Tell U.S. Government Officials: Protect North Atlantic Right Whales

The National Marine Fisheries Service (NMFS) released a new proposed vessel speed rule which aims to reduce the risk of vessel strikes to critically endangered North Atlantic right whales. Currently around 330 right whales remain, and without stronger protections in place, these animals are facing extinction.

The previous vessel speed rule was issued in 2008 and this updated proposed rule contains critical changes such as including vessels greater than 35 feet in length (compared to the previous 65 feet), expanding seasonal speed zones, and upgrading current voluntary speed zones to mandatory in areas where whales are seen. While these improvements are promising, aggressive action is needed to prevent the extinction of this critically endangered whale.

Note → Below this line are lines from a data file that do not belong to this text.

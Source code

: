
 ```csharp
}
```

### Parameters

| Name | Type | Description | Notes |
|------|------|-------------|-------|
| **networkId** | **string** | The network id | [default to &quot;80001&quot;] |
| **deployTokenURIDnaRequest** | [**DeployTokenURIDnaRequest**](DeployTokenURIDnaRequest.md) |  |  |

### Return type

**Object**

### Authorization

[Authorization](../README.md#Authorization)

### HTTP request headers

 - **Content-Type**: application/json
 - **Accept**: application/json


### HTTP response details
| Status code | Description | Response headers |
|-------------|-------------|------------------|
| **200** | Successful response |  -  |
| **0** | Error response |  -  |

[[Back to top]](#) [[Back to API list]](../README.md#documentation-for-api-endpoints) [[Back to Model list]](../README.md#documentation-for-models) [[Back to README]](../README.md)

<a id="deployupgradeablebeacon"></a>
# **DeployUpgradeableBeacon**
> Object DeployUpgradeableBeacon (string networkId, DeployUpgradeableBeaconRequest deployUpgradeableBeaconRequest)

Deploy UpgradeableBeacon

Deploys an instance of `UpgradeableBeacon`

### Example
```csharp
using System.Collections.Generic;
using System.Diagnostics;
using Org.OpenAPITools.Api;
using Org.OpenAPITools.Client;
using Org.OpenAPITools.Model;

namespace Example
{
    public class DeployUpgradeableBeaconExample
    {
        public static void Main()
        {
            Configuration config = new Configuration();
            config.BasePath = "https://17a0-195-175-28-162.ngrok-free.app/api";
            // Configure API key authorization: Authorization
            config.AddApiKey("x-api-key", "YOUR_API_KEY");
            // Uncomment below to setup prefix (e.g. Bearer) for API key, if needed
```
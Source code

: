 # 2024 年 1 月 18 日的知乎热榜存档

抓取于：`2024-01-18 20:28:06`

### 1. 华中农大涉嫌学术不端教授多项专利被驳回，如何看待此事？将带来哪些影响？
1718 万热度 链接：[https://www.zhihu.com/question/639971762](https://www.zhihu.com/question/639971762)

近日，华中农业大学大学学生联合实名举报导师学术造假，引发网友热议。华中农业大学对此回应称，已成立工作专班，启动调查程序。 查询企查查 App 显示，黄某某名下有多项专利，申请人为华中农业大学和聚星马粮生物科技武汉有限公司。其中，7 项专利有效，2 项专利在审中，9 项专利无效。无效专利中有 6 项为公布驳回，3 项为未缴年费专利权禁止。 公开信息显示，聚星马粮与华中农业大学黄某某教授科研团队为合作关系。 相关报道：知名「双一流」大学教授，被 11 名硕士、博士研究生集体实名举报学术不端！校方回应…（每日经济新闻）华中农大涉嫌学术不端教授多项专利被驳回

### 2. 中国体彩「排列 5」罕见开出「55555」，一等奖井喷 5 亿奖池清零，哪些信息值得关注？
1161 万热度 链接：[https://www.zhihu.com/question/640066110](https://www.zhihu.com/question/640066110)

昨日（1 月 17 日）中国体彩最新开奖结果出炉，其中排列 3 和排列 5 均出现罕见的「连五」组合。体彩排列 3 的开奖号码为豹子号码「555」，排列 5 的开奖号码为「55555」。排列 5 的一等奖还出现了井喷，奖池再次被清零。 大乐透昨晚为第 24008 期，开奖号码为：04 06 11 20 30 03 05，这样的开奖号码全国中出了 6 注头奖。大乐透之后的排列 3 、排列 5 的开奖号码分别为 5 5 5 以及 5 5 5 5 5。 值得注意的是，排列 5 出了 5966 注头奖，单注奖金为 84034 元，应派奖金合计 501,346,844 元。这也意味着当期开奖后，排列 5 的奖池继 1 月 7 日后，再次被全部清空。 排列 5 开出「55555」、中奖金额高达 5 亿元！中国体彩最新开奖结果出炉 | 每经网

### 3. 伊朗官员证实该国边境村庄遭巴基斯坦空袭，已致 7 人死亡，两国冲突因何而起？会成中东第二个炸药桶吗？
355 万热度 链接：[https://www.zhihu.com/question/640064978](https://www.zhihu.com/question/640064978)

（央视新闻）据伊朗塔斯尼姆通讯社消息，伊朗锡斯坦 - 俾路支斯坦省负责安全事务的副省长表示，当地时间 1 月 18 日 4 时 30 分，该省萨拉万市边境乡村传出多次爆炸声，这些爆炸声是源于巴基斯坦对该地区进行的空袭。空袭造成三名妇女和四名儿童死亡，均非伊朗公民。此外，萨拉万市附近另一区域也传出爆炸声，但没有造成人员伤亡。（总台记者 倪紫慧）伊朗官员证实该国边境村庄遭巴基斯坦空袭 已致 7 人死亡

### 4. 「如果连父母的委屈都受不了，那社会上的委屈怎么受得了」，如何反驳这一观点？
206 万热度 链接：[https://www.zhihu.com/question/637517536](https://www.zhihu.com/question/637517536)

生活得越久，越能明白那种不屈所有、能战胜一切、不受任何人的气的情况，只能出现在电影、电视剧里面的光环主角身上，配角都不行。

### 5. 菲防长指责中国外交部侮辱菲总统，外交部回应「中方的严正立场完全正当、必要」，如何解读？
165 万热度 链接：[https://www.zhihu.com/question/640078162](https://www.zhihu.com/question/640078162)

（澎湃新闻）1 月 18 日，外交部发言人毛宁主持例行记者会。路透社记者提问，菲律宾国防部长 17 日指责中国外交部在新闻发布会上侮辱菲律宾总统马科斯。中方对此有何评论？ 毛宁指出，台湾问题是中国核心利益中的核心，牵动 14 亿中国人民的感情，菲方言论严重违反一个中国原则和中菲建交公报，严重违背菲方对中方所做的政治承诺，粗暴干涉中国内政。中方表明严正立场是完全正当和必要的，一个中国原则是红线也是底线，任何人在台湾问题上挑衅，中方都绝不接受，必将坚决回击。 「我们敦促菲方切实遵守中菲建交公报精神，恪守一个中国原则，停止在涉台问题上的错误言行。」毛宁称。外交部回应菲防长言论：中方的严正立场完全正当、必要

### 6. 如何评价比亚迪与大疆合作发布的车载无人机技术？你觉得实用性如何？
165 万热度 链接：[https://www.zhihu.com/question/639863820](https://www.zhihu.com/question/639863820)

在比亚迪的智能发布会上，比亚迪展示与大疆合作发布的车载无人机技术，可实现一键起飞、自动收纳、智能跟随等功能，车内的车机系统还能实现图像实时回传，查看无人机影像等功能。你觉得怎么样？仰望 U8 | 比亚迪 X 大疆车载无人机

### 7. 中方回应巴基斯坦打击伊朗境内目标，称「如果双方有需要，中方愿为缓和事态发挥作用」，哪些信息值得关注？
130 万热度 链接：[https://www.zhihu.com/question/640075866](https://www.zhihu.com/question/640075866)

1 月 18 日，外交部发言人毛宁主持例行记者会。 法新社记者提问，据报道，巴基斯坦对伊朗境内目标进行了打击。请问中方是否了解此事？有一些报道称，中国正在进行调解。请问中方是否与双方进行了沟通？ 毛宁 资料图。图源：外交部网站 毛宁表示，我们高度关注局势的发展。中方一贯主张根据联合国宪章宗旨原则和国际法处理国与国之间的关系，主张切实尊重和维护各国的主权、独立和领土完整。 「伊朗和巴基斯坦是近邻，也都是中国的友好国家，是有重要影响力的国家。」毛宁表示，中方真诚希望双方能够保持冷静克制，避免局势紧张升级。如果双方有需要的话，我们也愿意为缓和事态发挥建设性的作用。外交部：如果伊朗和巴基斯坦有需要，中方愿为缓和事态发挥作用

We are urging the U.S. government to act quickly and implement a strong final rule that better protects North Atlantic right whales from vessel strikes. This administration should expand the times and areas where mandatory speed limits are required, require tracking devices at all times on vessels, and increase enforcement of speed limits.

Urge your federal government officials to take action now to strengthen safeguards for North Atlantic right whales by releasing a strong, final vessel strike rule.

Petition Text

Dear Secretary of Commerce Gina Raimondo,

The National Marine Fisheries Service’s recent proposed vessel speed rule to protect North Atlantic right whales is a step in the right direction, but there are tangible ways the rule can be strengthened to help prevent this species from going extinct. North Atlantic right whales are one of the most endangered whales in the world, with only around 330 individuals left.

Vessel strike is a leading cause of North Atlantic right whale injury and death. The other main threat is entanglement in fishing gear, with around one-quarter of the population entangled in fishing gear from the U.S. and Canada each year. Oceana’s 2021 report, Speeding Toward Extinction found that most vessels, in some cases, up to 90%, did not comply with mandatory 10-knot slow zones. In voluntary slow zones, 50% to 85% of vessels did not slow down to 10-knots. As the head of the agency tasked with protecting endangered ocean wildlife and overseeing shipping and fishing, you have a legal and moral responsibility to act swiftly. The United States has the tools needed to change the trajectory of these whales from extinction to recovery.

That’s why I am standing with Oceana to call on you to make the final vessel speed rule stronger by adding the following safeguards to the final rule to protect North Atlantic right whales:

  • Expand new seasonal speed zones to include more times and areas that North Atlantic right whales are expected to be present;

  • Require all affected vessels to carry and continuously transmit Automatic Identification System (AIS) devices;

  • Narrow the exception for federal vessels to only those involving national security or safety concerns; and

  • Improve enforcement of speed limits.

Please stand up for North Atlantic right whales. Time is running out, and their survival depends on you.